Friday, July 27, 2012 Cloud Atlas: Unfilmable? Possibly. Actually Happening? Oh Yes.
By Alex Pappademas
For a work of fiction whose hydra-headed millennia-and-genre-hopping narrative begins at sea near 19th-century New Zealand and ends (um, spoiler alert, I guess, although the "end" in question happens around the halfway point) with a campfire story about man's final descent into barbarism in post-apocalyptic far-future Hawaii, David Mitchell's 2004 novel Cloud Atlas is actually pretty easy to follow, and even enjoy. It's a page-turner that happens to be engineered like a particle accelerator; there are actual stories (and actual cliffhangers) within its tricky nesting-doll structure, as well as prose that riffs on Daniel Defoe, Martin Amis, and Philip K. Dick, but also Pelican Brief–era John Grisham, as if Mitchell were writing for the spinner rack in an interdimensional airport.
And while the book's supposedly been called "unfilmable," I can't source that adjective back any further than a 2011 Hollywood Reporter story announcing the beginning of principal photography on the movie version, co-directed by Run Lola Run's Tom Tykwer with Andy and Lana Wachowski (auteurs of the Matrix movies, and knowers of a thing or two about sending straight-up genre material into battle swagged out in the shades and trench coats of postmodernity). Now that movie — reportedly three hours long and made for $140 million — has a trailer, and the trailer has the one thing the book couldn't give us: Tom Hanks! Multiple Tom Hankses, including a goateed gangster Hanks who resembles Ice-T cosplaying Will Ferrell from Night at the Roxbury! (Goatees = the darkest time line, always.)
Hanks-T shows up around the :49 mark of this five-minute mega-teaser, which also crams in glimpses of futuristic hover-bike chases, old people engaging in gleefully reckless driving, romantic cliches, colonial barbarism, regular barbarian barbarism, sweeping beauty shots of mountains and sunsets and steam trains, an aged composer dictating music heard in a dream to his amanuensis, Halle Berry reading old love letters in a caftan, exploding airplanes, Hugo Weaving with giant evil sideburns, lots of super-on-the-nose voice-over about fate and the universe and eternal recurrence, and a thunderously emotive M83 song pummeling you right in the tear-ducts. But wait, you're thinking, all this stuff can't be connected, can it? and then, boom, there's a giant title card that says EVERYTHING IS CONNECTED.

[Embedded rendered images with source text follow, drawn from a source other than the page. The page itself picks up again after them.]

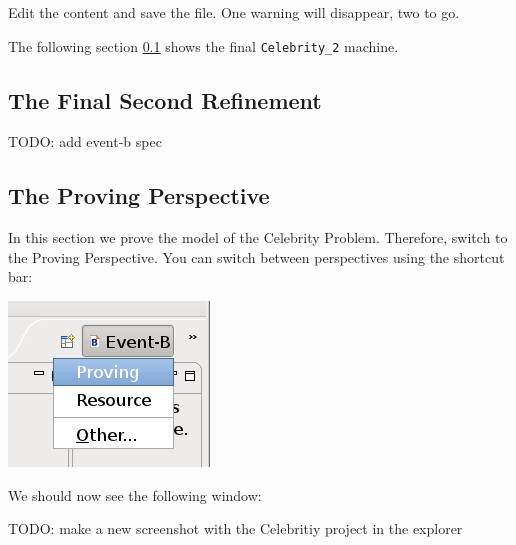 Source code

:Edit the content and save the file. One warning will disappear, two to go.


The following section \ref{tut_08_final_celebrity} shows the final \texttt{Celebrity\_2} machine.

\subsection{The Final Second Refinement} \label{tut_08_final_celebrity}

TODO: add event-b spec

\subsection{The Proving Perspective}

In this section we prove the model of the Celebrity Problem. Therefore, switch to the Proving Perspective. You can switch between perspectives using the shortcut bar: 

\begin{center}
	\includegraphics{img/tutorial/tut_08_switch_perspective.png}
\end{center}


We should now see the following window: 

TODO: make a new screenshot with the Celebritiy project in the explorer

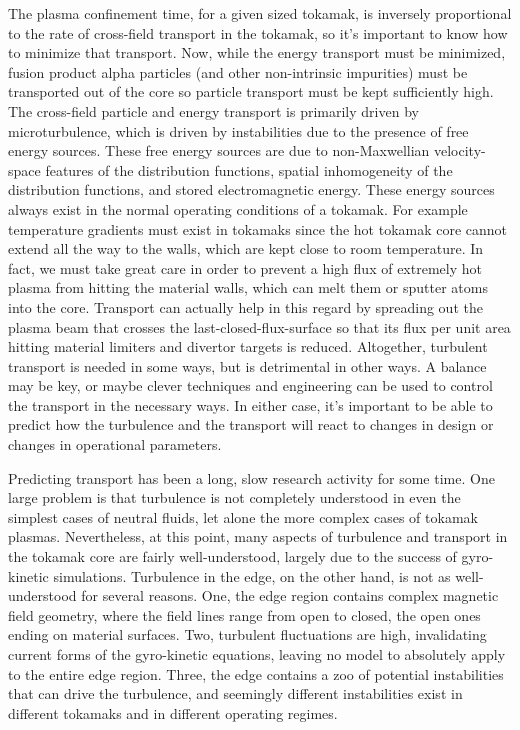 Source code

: The plasma confinement time, for a given sized tokamak, is inversely proportional to the rate of cross-field transport in the tokamak, so it's important to know how to minimize that
transport. Now, while the energy transport must be minimized, fusion product alpha particles (and other non-intrinsic impurities) must be transported out of the core so particle transport
must be kept sufficiently high. The cross-field particle and energy transport is primarily driven by microturbulence, which is driven by instabilities due to the presence of free energy sources.
These free energy sources are due to non-Maxwellian velocity-space features of the distribution functions, spatial inhomogeneity of the distribution functions, and stored electromagnetic energy.
These energy sources always exist in the normal operating conditions of a tokamak. For example temperature gradients must exist in tokamaks
since the hot tokamak core cannot extend all the way to the walls, which are kept close to room temperature. In fact, we must take great care in order to prevent a high flux of extremely
hot plasma from hitting the material walls, which can melt them or sputter atoms into the core. 
Transport can actually help in this regard by spreading out the plasma beam that crosses the last-closed-flux-surface so that its flux
per unit area hitting material limiters and divertor targets is reduced. Altogether, turbulent transport is needed in some ways, but is detrimental in other ways. A balance may be key,
or maybe clever techniques and engineering can be used to control the transport in the necessary ways. In either case, it's important to be able to predict how the turbulence and the
transport will react to changes in design or changes in operational parameters. 

Predicting transport has been a long, slow research activity for some time. One large problem is that turbulence is not completely understood in even the simplest cases of neutral fluids,
let alone the more complex cases of tokamak plasmas. Nevertheless, at this point, many aspects of turbulence and transport in the tokamak core are fairly well-understood, largely
due to the success of gyro-kinetic simulations. Turbulence in the edge, on the other hand, is not as well-understood for several reasons. One, the edge region contains complex magnetic
field geometry, where the field lines range from open to closed, the open ones ending on material surfaces. Two, turbulent fluctuations are high, invalidating current forms of the
gyro-kinetic equations, leaving no model to absolutely apply to the entire edge region. Three, the edge contains a zoo of potential instabilities that can drive the turbulence,
and seemingly different instabilities exist in different tokamaks and in different operating regimes.


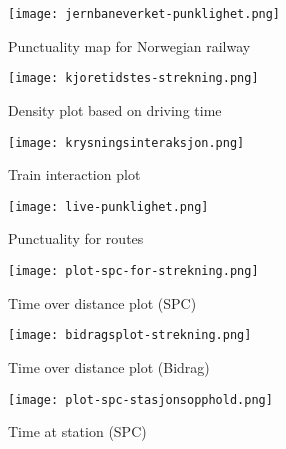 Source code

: \begin{figure}[!htbp]
	\texttt{[image: jernbaneverket-punklighet.png]}
	\caption[Punctuality map for Norwegian railway]{Punctuality map for Norwegian railway
	\cite{jernbaneverketPunklighetKart}}
	\label{fig:jernbaneverket-punklighet}
\end{figure}
\pagebreak


\begin{figure}[!htbp]
	\texttt{[image: kjoretidstes-strekning.png]}
	\caption[Density plot based on driving time]{Density plot based on driving time \cite{sintefPresis}}
	\label{fig:kjoretidstes-strekning}
\end{figure}
\pagebreak

\begin{figure}[!htbp]
	\texttt{[image: krysningsinteraksjon.png]}
	\caption[Train interaction plot]{Train interaction plot \cite{sintefPresis}}
	\label{fig:krysningsinteraksjon}
\end{figure}
\pagebreak

\begin{figure}[!htbp]
	\texttt{[image: live-punklighet.png]}
	\caption[Punctuality for routes]{Punctuality for routes \cite{sintefPresis}}
	\label{fig:live-punklighet}
\end{figure}
\pagebreak

\begin{figure}[!htbp]
	\texttt{[image: plot-spc-for-strekning.png]}
	\caption[Time over distance plot (SPC)]{Time over distance plot (SPC) \cite{sintefPresis}}
	\label{fig:plot-spc-for-strekning}
\end{figure}
\pagebreak

\begin{figure}[!htbp]
	\texttt{[image: bidragsplot-strekning.png]}
	\caption[Time over distance plot (Bidrag)]{Time over distance plot (Bidrag) \cite{sintefPresis}}
	\label{fig:bidragsplot-strekning}
\end{figure}
\pagebreak

\begin{figure}[!htbp]
	\texttt{[image: plot-spc-stasjonsopphold.png]}
	\caption[Time at station (SPC)]{Time at station (SPC) \cite{flightAware:MiseryMap}}
	\label{fig:plot-spc-for-stasjonsopphold}
\end{figure}
\pagebreak

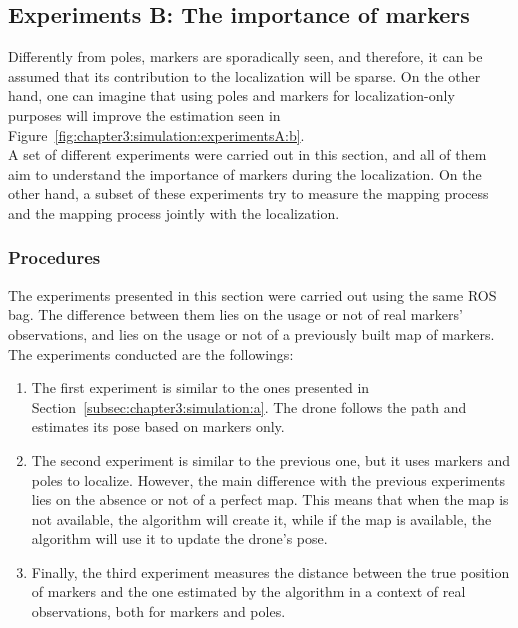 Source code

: \subsection{Experiments B: The importance of markers}
\label{subsec:chapter3:simulation:b}
Differently from poles, markers are sporadically seen, and therefore, it can be assumed that its contribution to the localization will be sparse. On the other hand, one can imagine that using poles and markers for localization-only purposes will improve the estimation seen in Figure~\ref{fig:chapter3:simulation:experimentsA:b}.\\

A set of different experiments were carried out in this section, and all of them aim to understand the importance of markers during the localization. On the other hand, a subset of these experiments try to measure the mapping process and the mapping process jointly with the localization.

\subsubsection{Procedures}
\label{subsubsec:chapter3:simulation:b:procedures}
The experiments presented in this section were carried out using the same \ac{ROS} bag. The difference between them lies on the usage or not of real markers' observations, and lies on the usage or not of a previously built map of markers.\\

The experiments conducted are the followings:
\begin{enumerate}
    \item{The first experiment is similar to the ones presented in Section~\ref{subsec:chapter3:simulation:a}. The drone follows the path and estimates its pose based on markers only.}
    \item{The second experiment is similar to the previous one, but it uses markers and poles to localize. However, the main difference with the previous experiments lies on the absence or not of a perfect map. This means that when the map is not available, the algorithm will create it, while if the map is available, the algorithm will use it to update the drone's pose.}
    \item{Finally, the third experiment measures the distance between the true position of markers and the one estimated by the algorithm in a context of real observations, both for markers and poles.}
\end{enumerate}

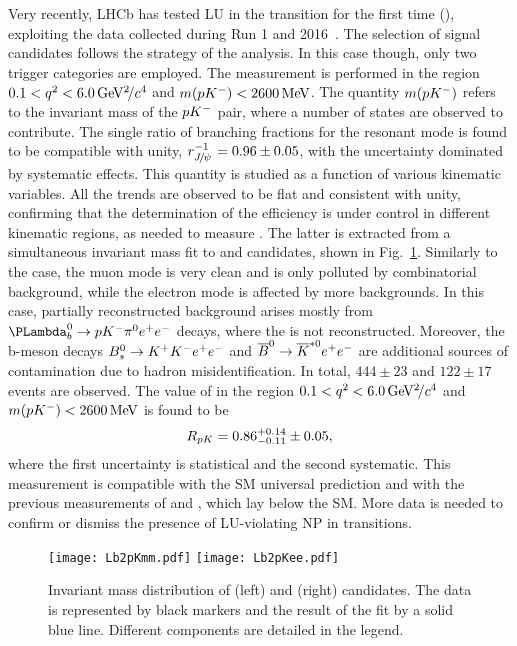 \documentclass[a4paper,11pt]{article}
\begin{document}
Very recently, LHCb has tested LU in the transition \LbTopKll for the first time (\RpK), exploiting the data collected during Run 1 and 2016~\cite{RpK}. 
The selection of signal candidates follows the strategy of the \RK analysis. In this case though, only two trigger categories are employed.
The measurement is performed in the region $0.1 < q^2 < 6.0 {\mathrm{\,Ge\kern -0.1em V^2\!/}c^4}$ and $m(p{{{K}}^-}) < 2600 \mathrm{\,Me\kern -0.1em V}$.
The quantity $m(p{{{K}}^-})$ refers to the invariant mass of the $p{{{K}}^-}$ pair, where a number of states are observed to contribute.
The single ratio of branching fractions for the resonant mode is found to be compatible with unity, $r_{{{J}\mskip -3mu/\mskip -2mu\psi\mskip 2mu}}^{-1} = 0.96 \pm 0.05$, with the uncertainty dominated by systematic effects. 
This quantity is studied as a function of various kinematic variables. 
All the trends are observed to be flat and consistent with unity, confirming that the determination of the efficiency is under control in different kinematic regions, as needed to measure \RpK.
The latter is extracted from a simultaneous invariant mass fit to \LbTopKmm and \LbTopKee candidates, shown in Fig.~\ref{fig:RpK_fits}. 
Similarly to the \RK case, the muon mode is very clean and is only polluted by combinatorial background, while the electron mode is affected by more backgrounds. In this case, partially reconstructed background arises mostly from $\Lb \to p\Km\piz \epem$ decays, where the \piz is not reconstructed. Moreover, the b-meson decays ${{B}^0_{{s}}}\to{\ensuremath{{{K}}^+}}{\ensuremath{{{K}}^-}}{\ensuremath{{e}^+{e}^-}}$ and $\overline{{B}}^0 \to\overline{K}^{*0}{{e}^+{e}^-}$ are additional sources of contamination due to hadron misidentification. 
In total, $444 \pm 23$ \LbTopKmm and $122 \pm 17$ \LbTopKee events are observed. 
The value of \RpK in the region $0.1 < q^2 < 6.0 {\mathrm{\,Ge\kern -0.1em V^2\!/}c^4}$ and $m(p{{{K}}^-}) < 2600 \mathrm{\,Me\kern -0.1em V}$ is found to be
\begin{equation}
	R_{pK} = 0.86^{+0.14}_{-0.11} \pm 0.05,
\end{equation}
where the first uncertainty is statistical and the second systematic. 
This measurement is compatible with the SM universal prediction and with the previous measurements of \RK and \RKst, 
which lay below the SM. More data is needed to confirm or dismiss the presence of LU-violating NP in \bsll transitions.

\begin{figure}
	\centering
	\texttt{[image: Lb2pKmm.pdf]}
	\texttt{[image: Lb2pKee.pdf]}
	\caption{Invariant mass distribution of \LbTopKmm (left) and \LbTopKee (right) candidates. 
		The data is represented by black markers and the result of the fit by a solid blue line. Different components are detailed in the legend.}
	\label{fig:RpK_fits}
\end{figure}
\end{document}
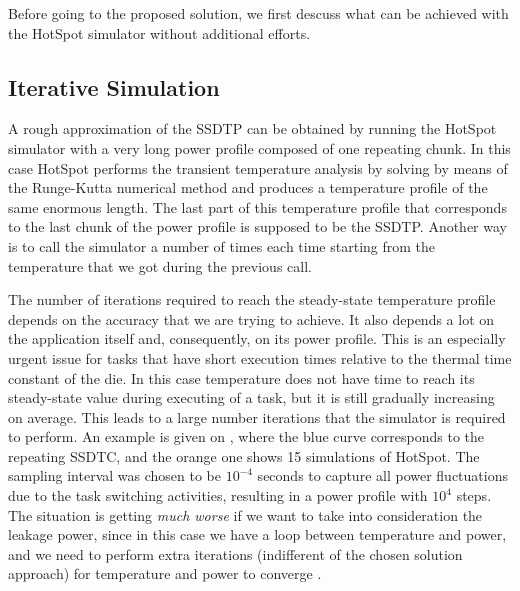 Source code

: Before going to the proposed solution, we first descuss what can be achieved with the HotSpot simulator without additional efforts.

\subsection{Iterative Simulation}
A rough approximation of the SSDTP can be obtained by running the HotSpot simulator with a very long power profile composed of one repeating chunk. In this case HotSpot performs the transient temperature analysis by solving  by means of the Runge-Kutta numerical method and produces a temperature profile of the same enormous length. The last part of this temperature profile that corresponds to the last chunk of the power profile is supposed to be the SSDTP. Another way is to call the simulator a number of times each time starting from the temperature that we got during the previous call.

The number of iterations required to reach the steady-state temperature profile depends on the accuracy that we are trying to achieve. It also depends a lot on the application itself and, consequently, on its power profile. This is an especially urgent issue for tasks that have short execution times relative to the thermal time constant of the die. In this case temperature does not have time to reach its steady-state value during executing of a task, but it is still gradually increasing on average. This leads to a large number iterations that the simulator is required to perform. An example is given on , where the blue curve corresponds to the repeating SSDTC, and the orange one shows 15 simulations of HotSpot. The sampling interval was chosen to be $10^{-4}$ seconds to capture all power fluctuations due to the task switching activities, resulting in a power profile with $10^4$ steps. The situation is getting \emph{much worse} if we want to take into consideration the leakage power, since in this case we have a loop between temperature and power, and we need to perform extra iterations (indifferent of the chosen solution approach) for temperature and power to converge \cite{liu2007}.

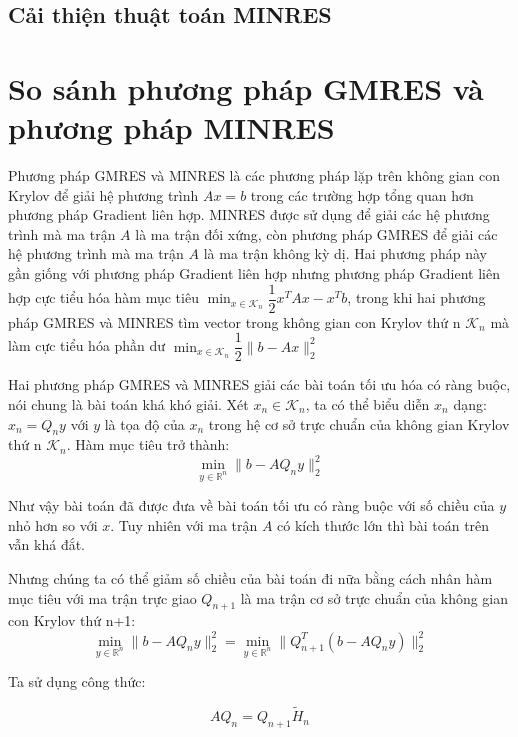 \documentclass[14pt, a4paper]{article}
\numberwithin{equation}{section}
\numberwithin{algorithm}{section}
\numberwithin{figure}{section}
\numberwithin{dl}{section}
\numberwithin{md}{section}
\numberwithin{bd}{section}
\numberwithin{dn}{section}
\begin{document}
\subsection{Cải thiện thuật toán MINRES}

\section{So sánh phương pháp GMRES và phương pháp MINRES}

Phương pháp GMRES và MINRES là các phương pháp lặp trên không gian con Krylov để giải hệ phương trình $Ax=b$ trong các trường hợp tổng quan hơn phương pháp Gradient liên hợp.
MINRES được sử dụng để giải các hệ phương trình mà ma trận $A$ là ma trận đối xứng, còn phương pháp GMRES để giải các hệ phương trình mà ma trận $A$ là ma trận không kỳ dị.
Hai phương pháp này gần giống với phương pháp Gradient liên hợp nhưng phương pháp Gradient liên hợp cực tiểu hóa hàm mục tiêu $\displaystyle \min_{x \in \mathcal{K}_n}\dfrac{1}{2}x^TAx - x^Tb$,
trong khi hai phương pháp GMRES và MINRES tìm vector trong không gian con Krylov thứ n $\displaystyle \mathcal{K}_n$ mà làm cực tiểu hóa phần dư $\displaystyle \min_{x \in \mathcal{K}_n}\dfrac{1}{2}\lVert b - Ax \rVert_2^2$

Hai phương pháp GMRES và MINRES giải các bài toán tối ưu hóa có ràng buộc, nói chung là bài toán khá khó giải. Xét $x_n \in \mathcal{K}_n$, ta có thể biểu diễn $x_n$ dạng:
$x_n = Q_n y$ với $y$ là tọa độ của $x_n$ trong hệ cơ sở trực chuẩn của không gian Krylov thứ n $\mathcal{K}_n$. Hàm mục tiêu trở thành:
\begin{equation} \min_{y \in \mathbb{R}^{n}}  \lVert b - AQ_n y \rVert_2^2\end{equation}

Như vậy bài toán đã được đưa về bài toán tối ưu có ràng buộc với số chiều của $y$ nhỏ hơn so với $x$. Tuy nhiên với ma trận $A$ có kích thước lớn thì bài toán trên vẫn khá đắt.

Nhưng chúng ta có thể giảm số chiều của bài toán đi nữa bằng cách nhân hàm mục tiêu với ma trận trực giao $Q_{n+1}$ là ma trận cơ sở trực chuẩn của không gian con Krylov thứ n+1:
\begin{equation} \min_{y \in \mathbb{R}^{n}}  \lVert b - AQ_n y \rVert_2^2 = \min_{y \in \mathbb{R}^{n}}  \lVert Q_{n+1}^T(b - AQ_n y) \rVert_2^2 \label{eq:uncons_obj}\end{equation}

Ta sử dụng công thức:

\begin{equation}
    AQ_n = Q_{n+1}\widetilde{H}_n
\end{equation}
\end{document}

Honestly, if you haven't read the book, it probably looks less like a trailer for one movie and more like an Oscar-telecast Best Picture–nominees montage, albeit from a parallel-universe Oscar year where Babel took on Tree of Life and The Hours and lost to The Fountain. The involvement of the Wachowskis pretty much guarantees that, visually speaking, Cloud Atlas will make Life of Pi look like a flip-cam video of a cat falling off a bookshelf, but it's hard to tell if it'll hang together as anything but a bazillion-dollar jewel-box full of movie stars. EVERYTHING IS CONNECTED is a tag line so great Syriana already got to it — but it isn't a plot, and it doesn't begin to hint at the many things Mitchell's book was about. Although I guess the best line in the novel — "Sometimes the fluffy bunny of incredulity zooms round the bend so rapidly that the greyhound of language is left, agog, in the starting cage" — was too long to fit on a poster.